- _What is expected_
Among the records below, how many lines contain "lidos"? State the number and nothing more.

[Opening Provided records section]

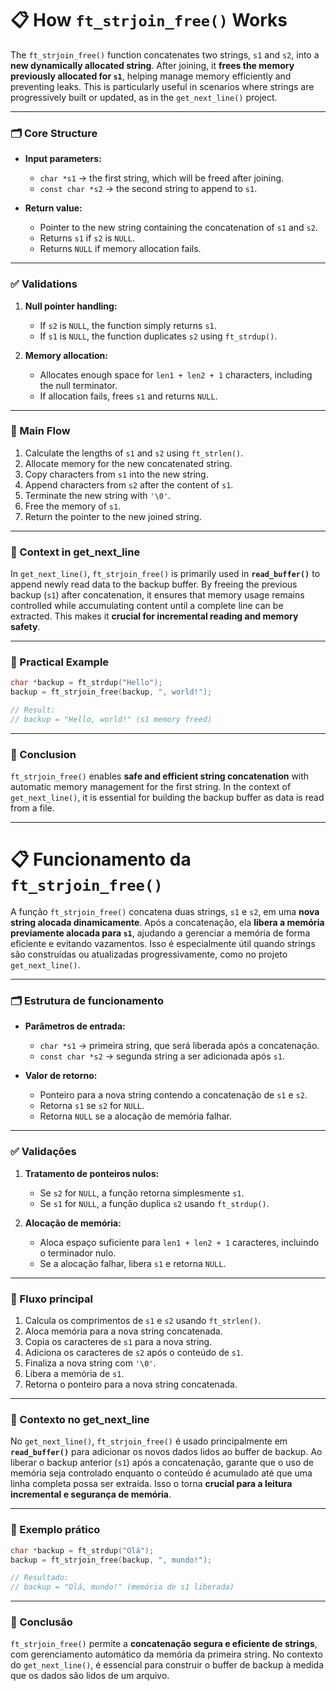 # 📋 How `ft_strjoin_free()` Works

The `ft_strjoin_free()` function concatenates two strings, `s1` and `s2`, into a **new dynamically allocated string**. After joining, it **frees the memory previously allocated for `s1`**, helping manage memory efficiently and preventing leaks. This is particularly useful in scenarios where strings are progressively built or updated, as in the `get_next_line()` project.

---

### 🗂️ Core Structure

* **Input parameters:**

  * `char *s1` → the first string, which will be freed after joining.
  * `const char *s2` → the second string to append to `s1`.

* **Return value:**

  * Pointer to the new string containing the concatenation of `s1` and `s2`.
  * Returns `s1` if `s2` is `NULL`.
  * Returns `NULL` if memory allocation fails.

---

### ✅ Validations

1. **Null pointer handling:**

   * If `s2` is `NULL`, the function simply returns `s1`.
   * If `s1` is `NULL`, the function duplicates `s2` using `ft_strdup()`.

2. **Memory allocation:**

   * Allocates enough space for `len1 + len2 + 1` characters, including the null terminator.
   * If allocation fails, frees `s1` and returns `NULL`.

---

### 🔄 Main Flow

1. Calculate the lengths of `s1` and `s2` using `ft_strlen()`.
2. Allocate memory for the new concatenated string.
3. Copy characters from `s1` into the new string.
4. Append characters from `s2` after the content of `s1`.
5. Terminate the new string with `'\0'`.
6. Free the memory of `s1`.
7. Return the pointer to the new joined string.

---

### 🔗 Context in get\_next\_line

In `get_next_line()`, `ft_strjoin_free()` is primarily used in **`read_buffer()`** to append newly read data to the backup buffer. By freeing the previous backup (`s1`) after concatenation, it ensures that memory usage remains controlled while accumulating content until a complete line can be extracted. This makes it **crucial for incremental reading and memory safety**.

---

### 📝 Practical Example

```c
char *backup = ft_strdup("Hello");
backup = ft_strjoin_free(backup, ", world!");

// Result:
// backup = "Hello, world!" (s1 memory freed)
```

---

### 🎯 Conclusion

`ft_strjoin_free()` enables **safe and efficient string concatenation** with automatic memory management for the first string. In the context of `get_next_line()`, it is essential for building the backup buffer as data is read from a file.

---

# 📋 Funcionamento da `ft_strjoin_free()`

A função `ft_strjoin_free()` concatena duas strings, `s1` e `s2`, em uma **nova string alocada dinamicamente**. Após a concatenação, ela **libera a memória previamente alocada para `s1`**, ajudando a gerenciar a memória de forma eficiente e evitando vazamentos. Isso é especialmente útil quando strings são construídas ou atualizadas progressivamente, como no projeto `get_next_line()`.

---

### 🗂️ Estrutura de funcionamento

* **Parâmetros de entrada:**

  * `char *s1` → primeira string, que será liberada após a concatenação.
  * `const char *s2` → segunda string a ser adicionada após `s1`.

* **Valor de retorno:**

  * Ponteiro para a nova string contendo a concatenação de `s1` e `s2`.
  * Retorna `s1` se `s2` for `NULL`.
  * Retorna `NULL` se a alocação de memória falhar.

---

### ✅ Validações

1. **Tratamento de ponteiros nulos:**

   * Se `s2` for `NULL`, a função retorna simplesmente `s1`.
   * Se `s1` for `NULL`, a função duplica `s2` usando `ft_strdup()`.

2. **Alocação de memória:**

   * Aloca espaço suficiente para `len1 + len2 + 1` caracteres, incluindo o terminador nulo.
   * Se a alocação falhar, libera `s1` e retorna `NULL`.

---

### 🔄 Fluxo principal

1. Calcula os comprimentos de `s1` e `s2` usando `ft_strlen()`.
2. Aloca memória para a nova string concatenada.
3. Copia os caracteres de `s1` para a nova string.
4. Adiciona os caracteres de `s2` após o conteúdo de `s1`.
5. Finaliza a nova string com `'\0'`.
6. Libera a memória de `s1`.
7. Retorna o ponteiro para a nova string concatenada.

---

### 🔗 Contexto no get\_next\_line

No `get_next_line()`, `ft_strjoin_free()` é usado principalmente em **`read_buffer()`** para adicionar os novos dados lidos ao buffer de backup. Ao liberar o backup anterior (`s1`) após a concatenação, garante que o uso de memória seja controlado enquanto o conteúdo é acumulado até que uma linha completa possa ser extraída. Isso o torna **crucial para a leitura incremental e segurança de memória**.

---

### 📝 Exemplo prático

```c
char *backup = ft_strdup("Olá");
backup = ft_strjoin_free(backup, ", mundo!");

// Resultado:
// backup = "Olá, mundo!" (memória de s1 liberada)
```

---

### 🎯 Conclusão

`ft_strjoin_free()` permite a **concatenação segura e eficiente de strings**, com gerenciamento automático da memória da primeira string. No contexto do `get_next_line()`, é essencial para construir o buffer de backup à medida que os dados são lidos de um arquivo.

[Closing Provided records section]

- _Written answer_
2